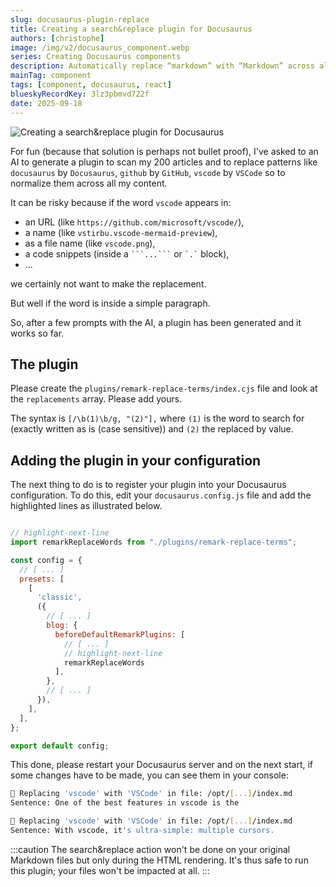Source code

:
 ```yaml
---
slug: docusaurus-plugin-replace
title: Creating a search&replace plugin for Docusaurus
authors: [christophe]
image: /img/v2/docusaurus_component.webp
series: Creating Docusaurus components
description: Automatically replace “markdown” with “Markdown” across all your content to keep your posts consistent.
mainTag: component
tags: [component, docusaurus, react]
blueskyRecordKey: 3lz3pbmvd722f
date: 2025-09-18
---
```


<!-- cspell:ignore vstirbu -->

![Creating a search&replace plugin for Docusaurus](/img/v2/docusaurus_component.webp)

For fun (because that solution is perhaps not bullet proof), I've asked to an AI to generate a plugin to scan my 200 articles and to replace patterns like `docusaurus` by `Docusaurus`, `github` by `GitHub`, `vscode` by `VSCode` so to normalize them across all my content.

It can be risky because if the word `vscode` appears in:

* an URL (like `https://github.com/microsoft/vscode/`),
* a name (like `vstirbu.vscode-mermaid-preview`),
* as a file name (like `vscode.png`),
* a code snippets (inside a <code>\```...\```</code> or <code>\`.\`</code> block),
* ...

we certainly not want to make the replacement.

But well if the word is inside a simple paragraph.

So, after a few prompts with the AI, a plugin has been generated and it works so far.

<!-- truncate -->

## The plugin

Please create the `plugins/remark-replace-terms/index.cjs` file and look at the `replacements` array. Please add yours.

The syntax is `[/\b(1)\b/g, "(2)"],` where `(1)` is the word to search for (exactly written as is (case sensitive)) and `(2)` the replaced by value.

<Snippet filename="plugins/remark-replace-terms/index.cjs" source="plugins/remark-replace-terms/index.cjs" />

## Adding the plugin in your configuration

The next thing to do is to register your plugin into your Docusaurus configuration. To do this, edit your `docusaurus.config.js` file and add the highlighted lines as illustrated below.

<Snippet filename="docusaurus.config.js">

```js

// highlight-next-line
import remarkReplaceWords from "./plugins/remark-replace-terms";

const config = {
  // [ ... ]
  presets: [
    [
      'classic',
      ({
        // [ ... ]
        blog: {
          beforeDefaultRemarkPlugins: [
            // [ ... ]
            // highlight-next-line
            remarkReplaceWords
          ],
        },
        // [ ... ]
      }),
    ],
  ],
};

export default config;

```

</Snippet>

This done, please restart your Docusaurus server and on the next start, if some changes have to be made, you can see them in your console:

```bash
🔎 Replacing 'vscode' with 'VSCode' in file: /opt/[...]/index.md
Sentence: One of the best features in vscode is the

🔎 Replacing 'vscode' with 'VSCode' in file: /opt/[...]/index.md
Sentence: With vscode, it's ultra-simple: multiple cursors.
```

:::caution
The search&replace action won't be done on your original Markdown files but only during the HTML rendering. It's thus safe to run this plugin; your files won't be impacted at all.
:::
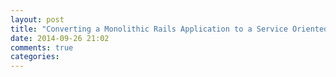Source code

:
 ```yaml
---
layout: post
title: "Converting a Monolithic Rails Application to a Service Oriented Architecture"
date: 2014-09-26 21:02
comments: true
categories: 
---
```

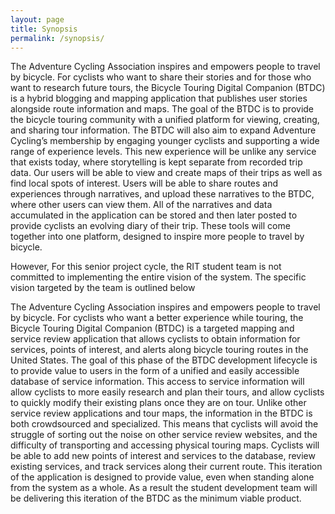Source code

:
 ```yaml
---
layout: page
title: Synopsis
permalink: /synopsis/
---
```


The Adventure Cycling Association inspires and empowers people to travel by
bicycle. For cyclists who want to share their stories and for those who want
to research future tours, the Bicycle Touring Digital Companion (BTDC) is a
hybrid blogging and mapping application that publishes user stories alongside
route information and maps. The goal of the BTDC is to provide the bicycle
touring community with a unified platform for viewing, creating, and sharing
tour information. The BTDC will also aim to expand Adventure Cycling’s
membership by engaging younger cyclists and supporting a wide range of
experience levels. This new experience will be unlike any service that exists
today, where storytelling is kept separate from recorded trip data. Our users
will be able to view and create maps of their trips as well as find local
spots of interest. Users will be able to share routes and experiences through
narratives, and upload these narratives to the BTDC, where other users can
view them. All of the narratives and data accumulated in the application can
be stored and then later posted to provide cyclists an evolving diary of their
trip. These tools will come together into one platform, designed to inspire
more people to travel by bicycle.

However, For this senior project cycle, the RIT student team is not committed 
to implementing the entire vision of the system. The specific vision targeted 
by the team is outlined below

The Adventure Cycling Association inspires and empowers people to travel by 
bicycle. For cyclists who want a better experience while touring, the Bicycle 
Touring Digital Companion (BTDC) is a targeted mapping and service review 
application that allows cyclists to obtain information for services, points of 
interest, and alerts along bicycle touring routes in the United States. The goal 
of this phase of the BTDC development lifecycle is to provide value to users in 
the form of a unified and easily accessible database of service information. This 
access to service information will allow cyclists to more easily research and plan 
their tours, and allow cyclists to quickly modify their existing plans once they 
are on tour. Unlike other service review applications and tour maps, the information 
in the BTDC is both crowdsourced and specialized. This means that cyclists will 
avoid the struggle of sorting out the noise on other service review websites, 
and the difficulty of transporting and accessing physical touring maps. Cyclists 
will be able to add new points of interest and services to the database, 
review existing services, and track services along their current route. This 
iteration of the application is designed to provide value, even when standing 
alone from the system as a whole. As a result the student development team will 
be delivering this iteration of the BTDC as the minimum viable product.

_ _ _

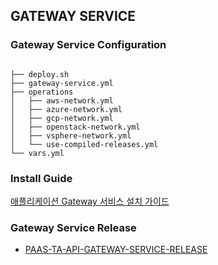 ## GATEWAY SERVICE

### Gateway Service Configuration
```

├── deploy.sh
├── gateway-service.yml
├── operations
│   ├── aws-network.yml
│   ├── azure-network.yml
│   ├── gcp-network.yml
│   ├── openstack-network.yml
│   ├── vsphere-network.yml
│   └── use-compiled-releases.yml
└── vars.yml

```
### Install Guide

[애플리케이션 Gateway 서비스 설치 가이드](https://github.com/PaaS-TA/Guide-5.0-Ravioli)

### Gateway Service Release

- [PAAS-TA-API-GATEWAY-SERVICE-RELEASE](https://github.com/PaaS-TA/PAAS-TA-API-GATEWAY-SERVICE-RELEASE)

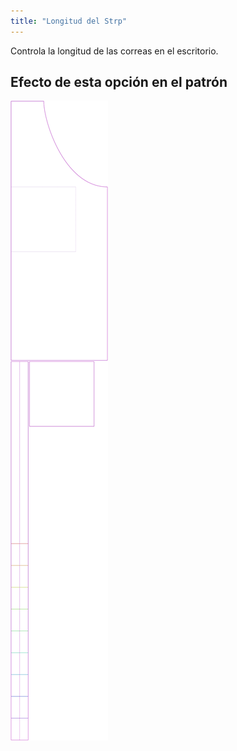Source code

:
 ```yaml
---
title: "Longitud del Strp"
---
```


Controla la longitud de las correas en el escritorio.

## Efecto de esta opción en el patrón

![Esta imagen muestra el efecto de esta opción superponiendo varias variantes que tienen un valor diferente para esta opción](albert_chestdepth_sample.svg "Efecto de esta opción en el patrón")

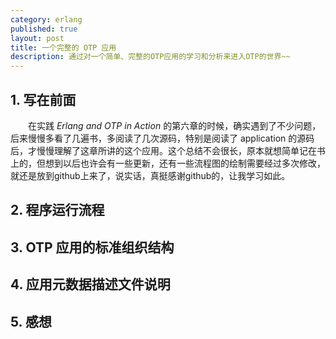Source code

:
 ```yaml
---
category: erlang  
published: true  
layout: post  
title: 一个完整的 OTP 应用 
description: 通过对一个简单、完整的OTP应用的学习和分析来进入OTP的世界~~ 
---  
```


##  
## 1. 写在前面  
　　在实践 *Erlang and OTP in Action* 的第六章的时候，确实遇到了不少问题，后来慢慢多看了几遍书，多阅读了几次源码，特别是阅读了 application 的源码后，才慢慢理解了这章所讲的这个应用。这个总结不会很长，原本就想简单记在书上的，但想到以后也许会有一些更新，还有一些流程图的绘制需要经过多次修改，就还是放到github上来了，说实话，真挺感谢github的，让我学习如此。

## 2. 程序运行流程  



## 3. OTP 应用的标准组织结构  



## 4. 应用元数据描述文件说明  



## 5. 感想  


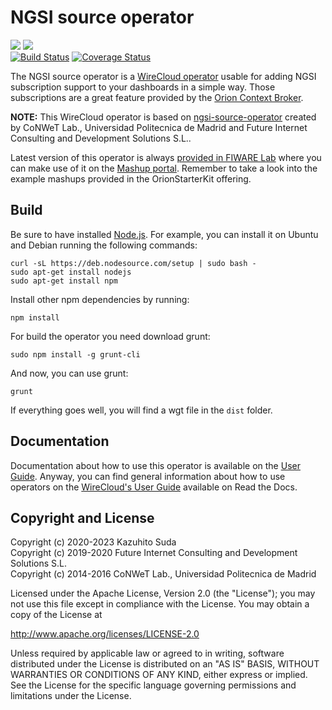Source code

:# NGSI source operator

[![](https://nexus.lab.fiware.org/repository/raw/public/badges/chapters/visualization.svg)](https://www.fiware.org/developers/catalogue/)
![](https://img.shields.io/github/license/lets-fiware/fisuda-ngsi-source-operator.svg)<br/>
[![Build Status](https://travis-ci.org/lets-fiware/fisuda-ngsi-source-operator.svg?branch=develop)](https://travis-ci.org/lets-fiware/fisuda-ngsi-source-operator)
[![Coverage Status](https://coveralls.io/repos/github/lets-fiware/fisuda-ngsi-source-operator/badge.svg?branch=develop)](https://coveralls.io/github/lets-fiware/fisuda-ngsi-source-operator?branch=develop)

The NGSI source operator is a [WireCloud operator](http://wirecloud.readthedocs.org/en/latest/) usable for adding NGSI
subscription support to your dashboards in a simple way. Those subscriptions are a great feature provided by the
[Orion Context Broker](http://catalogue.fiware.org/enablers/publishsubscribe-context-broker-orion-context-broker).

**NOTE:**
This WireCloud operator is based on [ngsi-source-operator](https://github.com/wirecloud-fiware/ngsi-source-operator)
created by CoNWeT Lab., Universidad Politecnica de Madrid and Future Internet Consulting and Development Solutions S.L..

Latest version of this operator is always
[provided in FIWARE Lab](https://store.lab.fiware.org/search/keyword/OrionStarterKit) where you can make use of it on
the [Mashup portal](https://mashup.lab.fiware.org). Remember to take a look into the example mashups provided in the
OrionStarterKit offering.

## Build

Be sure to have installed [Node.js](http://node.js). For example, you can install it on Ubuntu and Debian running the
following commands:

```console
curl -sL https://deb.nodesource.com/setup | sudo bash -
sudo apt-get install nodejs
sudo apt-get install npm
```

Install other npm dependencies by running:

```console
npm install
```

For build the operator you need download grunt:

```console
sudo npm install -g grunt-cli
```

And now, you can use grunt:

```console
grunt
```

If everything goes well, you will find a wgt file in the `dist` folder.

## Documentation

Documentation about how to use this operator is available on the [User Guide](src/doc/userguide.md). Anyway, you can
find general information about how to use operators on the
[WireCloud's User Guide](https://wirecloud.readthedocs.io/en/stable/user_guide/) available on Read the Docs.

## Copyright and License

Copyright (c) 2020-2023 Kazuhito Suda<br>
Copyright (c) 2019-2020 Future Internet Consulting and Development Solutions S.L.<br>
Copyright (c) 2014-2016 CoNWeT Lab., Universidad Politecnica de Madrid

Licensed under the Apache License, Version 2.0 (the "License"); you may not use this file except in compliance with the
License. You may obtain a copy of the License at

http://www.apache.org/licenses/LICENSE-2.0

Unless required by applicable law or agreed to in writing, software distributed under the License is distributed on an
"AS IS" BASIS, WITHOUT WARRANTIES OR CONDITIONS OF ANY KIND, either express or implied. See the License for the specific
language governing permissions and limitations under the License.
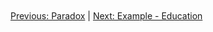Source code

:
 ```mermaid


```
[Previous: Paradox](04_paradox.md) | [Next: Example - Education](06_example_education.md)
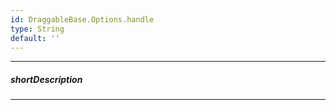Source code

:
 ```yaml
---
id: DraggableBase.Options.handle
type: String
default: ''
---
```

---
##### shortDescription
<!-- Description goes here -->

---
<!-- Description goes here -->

_ _ _

§ **Exercise directions**: What lines in the data above contain the word "narratives"? Show them all.

§ **Response area**:
narratives, and upload these narratives to the BTDC, where other users can
view them. All of the narratives and data accumulated in the application can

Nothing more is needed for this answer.